Stored dataset items
────────────────

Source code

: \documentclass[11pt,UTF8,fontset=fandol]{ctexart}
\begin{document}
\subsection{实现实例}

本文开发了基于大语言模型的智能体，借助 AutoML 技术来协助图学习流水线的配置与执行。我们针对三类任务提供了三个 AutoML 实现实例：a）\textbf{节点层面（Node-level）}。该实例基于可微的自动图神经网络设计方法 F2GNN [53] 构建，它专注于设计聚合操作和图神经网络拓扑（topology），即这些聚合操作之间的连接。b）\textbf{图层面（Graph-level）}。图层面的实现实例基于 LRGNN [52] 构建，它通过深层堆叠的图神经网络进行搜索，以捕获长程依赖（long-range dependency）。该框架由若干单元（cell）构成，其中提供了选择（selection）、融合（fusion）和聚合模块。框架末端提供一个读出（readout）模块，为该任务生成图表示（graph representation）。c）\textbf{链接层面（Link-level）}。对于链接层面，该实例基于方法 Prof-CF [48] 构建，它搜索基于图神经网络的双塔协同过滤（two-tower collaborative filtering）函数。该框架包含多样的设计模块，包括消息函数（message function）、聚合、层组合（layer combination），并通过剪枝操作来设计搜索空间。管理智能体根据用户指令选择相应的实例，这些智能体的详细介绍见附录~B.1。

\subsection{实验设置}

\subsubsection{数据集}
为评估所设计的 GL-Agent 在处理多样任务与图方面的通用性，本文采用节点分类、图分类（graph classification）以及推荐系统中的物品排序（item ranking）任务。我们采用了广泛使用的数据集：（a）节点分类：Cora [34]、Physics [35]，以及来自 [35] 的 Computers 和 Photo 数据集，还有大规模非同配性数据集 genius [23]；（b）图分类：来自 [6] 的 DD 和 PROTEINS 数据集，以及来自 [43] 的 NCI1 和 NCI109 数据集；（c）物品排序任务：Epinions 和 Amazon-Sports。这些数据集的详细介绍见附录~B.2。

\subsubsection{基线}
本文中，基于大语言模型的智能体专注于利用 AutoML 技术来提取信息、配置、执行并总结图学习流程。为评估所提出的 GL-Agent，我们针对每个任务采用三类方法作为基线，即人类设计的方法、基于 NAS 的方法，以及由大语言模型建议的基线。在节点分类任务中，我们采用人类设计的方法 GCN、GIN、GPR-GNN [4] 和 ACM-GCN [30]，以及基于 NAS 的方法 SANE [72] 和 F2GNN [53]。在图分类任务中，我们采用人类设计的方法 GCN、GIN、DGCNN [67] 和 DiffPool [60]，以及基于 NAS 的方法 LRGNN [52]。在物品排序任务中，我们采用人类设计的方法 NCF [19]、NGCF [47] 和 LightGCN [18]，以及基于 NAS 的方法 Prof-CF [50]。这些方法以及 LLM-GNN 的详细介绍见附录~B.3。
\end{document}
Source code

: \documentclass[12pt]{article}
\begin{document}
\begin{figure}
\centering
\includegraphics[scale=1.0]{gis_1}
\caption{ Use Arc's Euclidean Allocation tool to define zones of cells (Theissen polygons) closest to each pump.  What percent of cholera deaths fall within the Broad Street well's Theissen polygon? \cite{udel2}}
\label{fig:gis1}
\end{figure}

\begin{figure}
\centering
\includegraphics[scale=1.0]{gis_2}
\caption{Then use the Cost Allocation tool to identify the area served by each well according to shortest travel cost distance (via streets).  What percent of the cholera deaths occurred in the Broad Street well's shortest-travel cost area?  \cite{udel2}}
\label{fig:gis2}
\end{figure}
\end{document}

────────────────

Your objective - Search the entries for the word "documentclass" and pick out every line that holds it.

Written response -
: \documentclass[11pt,UTF8,fontset=fandol]{ctexart}
: \documentclass[12pt]{article}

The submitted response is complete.